Among the records below, find the lines that contain "return" and copy each of them.
____ WORKING DATA
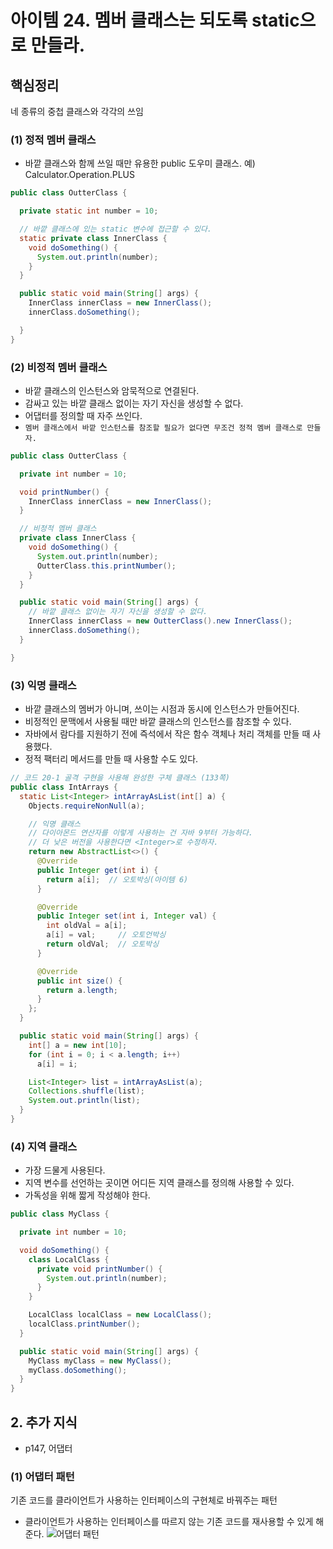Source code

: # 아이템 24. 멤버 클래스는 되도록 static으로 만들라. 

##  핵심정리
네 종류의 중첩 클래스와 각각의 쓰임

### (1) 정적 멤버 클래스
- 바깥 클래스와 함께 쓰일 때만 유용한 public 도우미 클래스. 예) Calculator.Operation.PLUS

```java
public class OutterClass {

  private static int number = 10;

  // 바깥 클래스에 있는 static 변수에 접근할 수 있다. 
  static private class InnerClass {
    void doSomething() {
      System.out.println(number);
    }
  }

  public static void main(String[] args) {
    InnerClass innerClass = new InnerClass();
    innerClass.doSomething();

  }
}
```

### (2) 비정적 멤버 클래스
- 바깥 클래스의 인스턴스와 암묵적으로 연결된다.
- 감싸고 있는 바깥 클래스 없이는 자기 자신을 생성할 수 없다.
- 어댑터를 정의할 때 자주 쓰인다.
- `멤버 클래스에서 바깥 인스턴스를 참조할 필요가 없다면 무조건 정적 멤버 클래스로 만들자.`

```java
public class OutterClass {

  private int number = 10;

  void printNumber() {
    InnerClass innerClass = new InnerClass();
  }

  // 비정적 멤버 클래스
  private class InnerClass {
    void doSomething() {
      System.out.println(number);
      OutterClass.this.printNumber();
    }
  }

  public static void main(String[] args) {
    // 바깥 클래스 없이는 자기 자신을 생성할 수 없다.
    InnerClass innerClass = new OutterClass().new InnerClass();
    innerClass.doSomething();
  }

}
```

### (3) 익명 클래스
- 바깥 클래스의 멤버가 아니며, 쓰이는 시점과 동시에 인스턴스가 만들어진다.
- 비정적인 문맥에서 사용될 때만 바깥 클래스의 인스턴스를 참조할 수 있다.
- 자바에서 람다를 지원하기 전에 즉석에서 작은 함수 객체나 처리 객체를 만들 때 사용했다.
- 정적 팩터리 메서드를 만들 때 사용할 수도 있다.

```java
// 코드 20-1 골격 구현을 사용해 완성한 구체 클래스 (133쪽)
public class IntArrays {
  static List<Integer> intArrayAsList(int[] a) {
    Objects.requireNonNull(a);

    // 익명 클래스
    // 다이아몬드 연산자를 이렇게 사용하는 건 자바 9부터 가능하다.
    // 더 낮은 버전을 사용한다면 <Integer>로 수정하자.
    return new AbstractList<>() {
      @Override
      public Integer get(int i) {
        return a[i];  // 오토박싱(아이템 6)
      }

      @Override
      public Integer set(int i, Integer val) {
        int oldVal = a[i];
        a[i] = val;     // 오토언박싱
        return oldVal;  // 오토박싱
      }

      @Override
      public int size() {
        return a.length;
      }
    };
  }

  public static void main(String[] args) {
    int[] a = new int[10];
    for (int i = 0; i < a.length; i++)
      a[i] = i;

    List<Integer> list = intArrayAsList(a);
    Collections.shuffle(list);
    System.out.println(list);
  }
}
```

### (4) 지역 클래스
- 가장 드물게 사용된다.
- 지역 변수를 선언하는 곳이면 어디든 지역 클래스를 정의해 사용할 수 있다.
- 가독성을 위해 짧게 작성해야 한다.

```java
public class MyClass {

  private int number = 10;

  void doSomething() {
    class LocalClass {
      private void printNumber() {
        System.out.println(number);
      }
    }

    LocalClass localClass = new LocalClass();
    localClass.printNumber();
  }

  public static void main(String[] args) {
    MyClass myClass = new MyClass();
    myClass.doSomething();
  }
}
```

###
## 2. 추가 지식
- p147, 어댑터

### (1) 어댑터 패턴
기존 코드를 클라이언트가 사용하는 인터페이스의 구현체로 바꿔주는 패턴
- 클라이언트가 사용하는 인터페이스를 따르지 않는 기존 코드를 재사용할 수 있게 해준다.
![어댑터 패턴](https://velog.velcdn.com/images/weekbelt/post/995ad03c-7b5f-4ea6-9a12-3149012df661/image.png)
________
____ WORKING DATA
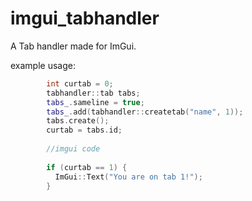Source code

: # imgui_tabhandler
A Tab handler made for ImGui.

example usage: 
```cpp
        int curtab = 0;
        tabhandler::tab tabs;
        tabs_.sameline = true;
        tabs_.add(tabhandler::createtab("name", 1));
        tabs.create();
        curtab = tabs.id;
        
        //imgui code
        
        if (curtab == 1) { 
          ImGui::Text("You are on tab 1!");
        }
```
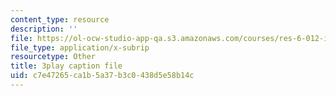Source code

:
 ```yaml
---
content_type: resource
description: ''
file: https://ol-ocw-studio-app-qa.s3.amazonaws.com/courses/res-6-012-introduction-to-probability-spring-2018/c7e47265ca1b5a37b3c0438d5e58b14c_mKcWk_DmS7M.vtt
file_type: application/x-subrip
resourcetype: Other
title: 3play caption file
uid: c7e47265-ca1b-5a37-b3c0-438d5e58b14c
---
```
________
• ANSWER FOR THE TASK:
    return new AbstractList<>() {
        return a[i];  // 오토박싱(아이템 6)
        return oldVal;  // 오토박싱
        return a.length;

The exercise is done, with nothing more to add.